The input »
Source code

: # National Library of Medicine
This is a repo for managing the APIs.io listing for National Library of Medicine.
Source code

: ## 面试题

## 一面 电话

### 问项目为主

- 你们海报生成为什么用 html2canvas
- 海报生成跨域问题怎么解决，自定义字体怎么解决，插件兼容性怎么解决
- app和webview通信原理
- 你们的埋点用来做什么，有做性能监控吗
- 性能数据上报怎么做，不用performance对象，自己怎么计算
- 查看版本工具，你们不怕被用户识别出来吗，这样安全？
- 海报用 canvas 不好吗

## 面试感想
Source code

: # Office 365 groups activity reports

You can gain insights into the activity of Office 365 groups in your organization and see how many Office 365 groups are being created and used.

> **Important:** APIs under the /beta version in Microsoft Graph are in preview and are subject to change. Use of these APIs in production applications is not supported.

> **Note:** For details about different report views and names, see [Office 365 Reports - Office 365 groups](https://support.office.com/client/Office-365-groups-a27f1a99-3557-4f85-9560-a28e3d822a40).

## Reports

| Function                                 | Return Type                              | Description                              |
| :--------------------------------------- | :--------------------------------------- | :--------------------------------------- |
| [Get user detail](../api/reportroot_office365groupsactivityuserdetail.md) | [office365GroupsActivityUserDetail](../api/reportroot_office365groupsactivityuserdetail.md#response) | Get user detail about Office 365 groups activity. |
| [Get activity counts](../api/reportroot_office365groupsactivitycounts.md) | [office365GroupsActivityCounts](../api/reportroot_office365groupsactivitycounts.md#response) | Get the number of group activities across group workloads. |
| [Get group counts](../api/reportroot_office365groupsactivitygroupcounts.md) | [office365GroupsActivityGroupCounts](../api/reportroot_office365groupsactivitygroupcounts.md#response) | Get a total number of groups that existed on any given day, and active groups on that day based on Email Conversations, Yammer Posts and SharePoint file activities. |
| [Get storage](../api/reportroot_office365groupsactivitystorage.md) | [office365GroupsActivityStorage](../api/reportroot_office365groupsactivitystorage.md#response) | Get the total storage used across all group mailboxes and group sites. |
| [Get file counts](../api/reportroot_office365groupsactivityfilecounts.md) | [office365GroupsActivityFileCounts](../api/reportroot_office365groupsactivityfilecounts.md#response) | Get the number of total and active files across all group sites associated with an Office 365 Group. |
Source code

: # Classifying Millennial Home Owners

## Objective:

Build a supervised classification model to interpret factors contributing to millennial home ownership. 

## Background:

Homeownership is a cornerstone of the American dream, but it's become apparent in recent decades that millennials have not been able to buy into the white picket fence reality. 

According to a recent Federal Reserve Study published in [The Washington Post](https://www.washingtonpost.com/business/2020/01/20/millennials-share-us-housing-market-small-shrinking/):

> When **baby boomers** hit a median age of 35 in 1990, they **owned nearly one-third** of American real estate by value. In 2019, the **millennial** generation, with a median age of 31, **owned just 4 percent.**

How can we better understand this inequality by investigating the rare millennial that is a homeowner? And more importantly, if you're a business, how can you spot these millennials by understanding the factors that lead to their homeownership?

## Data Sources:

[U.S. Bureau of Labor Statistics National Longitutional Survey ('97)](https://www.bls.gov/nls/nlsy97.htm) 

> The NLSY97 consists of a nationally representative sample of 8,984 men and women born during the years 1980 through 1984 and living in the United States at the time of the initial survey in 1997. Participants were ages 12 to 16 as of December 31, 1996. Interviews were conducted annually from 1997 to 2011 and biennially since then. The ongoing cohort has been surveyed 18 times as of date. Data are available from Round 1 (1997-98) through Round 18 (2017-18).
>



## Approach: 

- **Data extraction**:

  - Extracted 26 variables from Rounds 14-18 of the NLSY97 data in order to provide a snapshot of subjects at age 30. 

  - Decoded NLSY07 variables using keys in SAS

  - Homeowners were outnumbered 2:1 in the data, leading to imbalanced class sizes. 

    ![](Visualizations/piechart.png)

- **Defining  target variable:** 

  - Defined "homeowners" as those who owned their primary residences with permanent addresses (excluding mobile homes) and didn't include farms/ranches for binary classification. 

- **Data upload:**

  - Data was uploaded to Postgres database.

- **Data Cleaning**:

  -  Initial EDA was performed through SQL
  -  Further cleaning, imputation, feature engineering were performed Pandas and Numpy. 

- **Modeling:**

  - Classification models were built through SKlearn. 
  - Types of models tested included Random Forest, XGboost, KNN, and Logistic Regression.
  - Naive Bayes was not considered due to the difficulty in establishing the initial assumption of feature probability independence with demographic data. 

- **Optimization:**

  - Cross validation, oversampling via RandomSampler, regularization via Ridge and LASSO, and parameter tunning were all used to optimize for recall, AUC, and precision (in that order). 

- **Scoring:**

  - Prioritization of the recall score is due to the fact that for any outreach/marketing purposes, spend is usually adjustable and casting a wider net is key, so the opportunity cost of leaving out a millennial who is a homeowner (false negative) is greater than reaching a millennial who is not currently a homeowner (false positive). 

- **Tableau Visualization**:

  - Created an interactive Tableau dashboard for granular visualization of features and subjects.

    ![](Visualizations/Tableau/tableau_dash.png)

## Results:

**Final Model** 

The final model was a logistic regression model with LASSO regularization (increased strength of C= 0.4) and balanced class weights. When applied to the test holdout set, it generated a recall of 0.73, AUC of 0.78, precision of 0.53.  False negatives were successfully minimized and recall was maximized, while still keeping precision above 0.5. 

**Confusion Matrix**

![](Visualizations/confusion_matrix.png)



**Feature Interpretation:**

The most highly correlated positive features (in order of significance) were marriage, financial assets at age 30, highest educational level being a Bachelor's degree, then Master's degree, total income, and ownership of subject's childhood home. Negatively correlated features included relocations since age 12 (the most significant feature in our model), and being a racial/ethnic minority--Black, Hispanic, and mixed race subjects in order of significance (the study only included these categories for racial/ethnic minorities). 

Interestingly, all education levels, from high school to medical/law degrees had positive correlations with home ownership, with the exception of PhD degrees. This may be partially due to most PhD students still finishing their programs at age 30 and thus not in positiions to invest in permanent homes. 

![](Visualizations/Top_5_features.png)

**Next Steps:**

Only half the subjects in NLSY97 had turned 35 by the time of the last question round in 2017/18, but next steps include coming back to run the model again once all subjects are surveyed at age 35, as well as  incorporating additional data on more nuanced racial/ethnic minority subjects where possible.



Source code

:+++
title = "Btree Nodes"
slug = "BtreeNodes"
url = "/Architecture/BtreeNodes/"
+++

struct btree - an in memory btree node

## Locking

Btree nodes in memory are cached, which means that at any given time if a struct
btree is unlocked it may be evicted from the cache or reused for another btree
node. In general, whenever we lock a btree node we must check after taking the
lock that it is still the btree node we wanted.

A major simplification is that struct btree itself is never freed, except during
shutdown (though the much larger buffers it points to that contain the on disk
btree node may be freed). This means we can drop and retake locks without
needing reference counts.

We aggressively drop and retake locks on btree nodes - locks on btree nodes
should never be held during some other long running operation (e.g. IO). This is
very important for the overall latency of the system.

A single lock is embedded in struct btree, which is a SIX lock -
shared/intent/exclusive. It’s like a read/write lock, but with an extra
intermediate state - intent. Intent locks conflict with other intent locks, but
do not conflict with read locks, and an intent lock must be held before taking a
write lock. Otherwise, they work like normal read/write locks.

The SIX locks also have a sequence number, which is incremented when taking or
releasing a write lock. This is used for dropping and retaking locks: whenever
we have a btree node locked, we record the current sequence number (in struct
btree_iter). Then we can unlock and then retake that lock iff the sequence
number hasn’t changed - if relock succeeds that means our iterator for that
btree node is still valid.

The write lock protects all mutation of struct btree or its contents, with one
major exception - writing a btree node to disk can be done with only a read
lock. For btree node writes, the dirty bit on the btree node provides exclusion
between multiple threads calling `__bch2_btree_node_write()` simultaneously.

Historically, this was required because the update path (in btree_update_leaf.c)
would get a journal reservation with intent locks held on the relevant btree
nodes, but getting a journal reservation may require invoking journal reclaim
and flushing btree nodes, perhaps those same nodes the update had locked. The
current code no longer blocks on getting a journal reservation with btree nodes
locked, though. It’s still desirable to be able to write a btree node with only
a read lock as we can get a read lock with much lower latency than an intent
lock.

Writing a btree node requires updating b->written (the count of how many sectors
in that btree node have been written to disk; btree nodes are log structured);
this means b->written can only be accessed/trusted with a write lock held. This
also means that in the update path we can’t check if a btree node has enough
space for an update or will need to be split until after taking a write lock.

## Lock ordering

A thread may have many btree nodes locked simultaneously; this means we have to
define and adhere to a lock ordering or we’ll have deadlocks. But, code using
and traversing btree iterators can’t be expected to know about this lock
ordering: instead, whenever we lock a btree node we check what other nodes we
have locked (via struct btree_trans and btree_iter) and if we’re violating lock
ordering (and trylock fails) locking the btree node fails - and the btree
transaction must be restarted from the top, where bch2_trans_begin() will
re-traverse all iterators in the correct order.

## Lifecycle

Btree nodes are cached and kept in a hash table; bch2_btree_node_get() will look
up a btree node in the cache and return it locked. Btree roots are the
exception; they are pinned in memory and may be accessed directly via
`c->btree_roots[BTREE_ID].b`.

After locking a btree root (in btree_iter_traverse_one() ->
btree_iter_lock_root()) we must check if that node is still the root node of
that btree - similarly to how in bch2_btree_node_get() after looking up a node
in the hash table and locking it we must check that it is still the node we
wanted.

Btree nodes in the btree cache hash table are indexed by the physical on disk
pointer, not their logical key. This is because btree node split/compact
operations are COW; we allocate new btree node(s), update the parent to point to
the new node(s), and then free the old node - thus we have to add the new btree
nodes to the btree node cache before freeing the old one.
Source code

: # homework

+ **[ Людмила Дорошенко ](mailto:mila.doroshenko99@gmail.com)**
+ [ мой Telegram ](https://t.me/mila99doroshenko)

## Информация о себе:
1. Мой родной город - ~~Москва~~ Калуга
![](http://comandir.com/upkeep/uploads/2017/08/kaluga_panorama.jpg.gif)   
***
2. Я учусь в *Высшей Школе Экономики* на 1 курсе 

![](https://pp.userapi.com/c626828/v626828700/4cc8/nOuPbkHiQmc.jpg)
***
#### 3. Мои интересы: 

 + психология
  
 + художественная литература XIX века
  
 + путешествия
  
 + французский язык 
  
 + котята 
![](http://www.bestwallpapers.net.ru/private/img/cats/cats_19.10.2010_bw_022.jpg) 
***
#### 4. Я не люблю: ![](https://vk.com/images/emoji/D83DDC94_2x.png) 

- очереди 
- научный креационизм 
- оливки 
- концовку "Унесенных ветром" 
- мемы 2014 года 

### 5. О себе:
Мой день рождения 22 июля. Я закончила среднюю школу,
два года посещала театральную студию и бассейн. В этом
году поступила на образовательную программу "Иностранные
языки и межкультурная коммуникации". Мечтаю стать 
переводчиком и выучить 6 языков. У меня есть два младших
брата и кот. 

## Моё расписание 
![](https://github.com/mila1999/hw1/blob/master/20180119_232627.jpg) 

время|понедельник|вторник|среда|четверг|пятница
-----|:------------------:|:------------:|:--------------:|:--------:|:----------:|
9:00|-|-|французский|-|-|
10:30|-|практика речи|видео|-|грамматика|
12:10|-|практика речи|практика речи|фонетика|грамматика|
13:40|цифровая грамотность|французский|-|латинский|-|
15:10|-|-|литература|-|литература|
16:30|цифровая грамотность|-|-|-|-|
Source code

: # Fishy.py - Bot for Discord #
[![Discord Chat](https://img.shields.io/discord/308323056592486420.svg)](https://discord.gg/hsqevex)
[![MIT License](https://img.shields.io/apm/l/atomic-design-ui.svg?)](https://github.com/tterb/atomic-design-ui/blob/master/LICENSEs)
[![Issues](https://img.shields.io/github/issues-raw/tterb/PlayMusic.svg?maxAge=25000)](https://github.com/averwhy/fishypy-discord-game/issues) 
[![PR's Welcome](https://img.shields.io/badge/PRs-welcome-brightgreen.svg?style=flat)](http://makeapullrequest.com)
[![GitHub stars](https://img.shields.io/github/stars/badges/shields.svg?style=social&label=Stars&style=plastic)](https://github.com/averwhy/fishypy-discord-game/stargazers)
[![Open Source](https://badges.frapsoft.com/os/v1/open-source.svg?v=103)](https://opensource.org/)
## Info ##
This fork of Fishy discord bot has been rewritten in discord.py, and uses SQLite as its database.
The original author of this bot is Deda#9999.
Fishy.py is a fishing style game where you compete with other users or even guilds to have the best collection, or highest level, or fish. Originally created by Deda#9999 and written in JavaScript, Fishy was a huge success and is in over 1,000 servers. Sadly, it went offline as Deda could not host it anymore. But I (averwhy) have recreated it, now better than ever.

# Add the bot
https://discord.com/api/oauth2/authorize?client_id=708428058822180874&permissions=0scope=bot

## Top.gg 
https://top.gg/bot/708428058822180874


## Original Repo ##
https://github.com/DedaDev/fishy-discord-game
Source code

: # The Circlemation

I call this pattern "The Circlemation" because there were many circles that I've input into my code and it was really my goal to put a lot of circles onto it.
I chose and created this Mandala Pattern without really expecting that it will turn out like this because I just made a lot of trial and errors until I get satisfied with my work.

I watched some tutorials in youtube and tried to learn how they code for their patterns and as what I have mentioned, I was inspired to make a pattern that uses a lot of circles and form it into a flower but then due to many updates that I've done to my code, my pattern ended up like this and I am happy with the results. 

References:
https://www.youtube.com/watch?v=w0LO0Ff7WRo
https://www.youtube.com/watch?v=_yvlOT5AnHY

Activity » Given the word "recent", show every line of the records that contains it.

Result »
Homeownership is a cornerstone of the American dream, but it's become apparent in recent decades that millennials have not been able to buy into the white picket fence reality. 
According to a recent Federal Reserve Study published in [The Washington Post](https://www.washingtonpost.com/business/2020/01/20/millennials-share-us-housing-market-small-shrinking/):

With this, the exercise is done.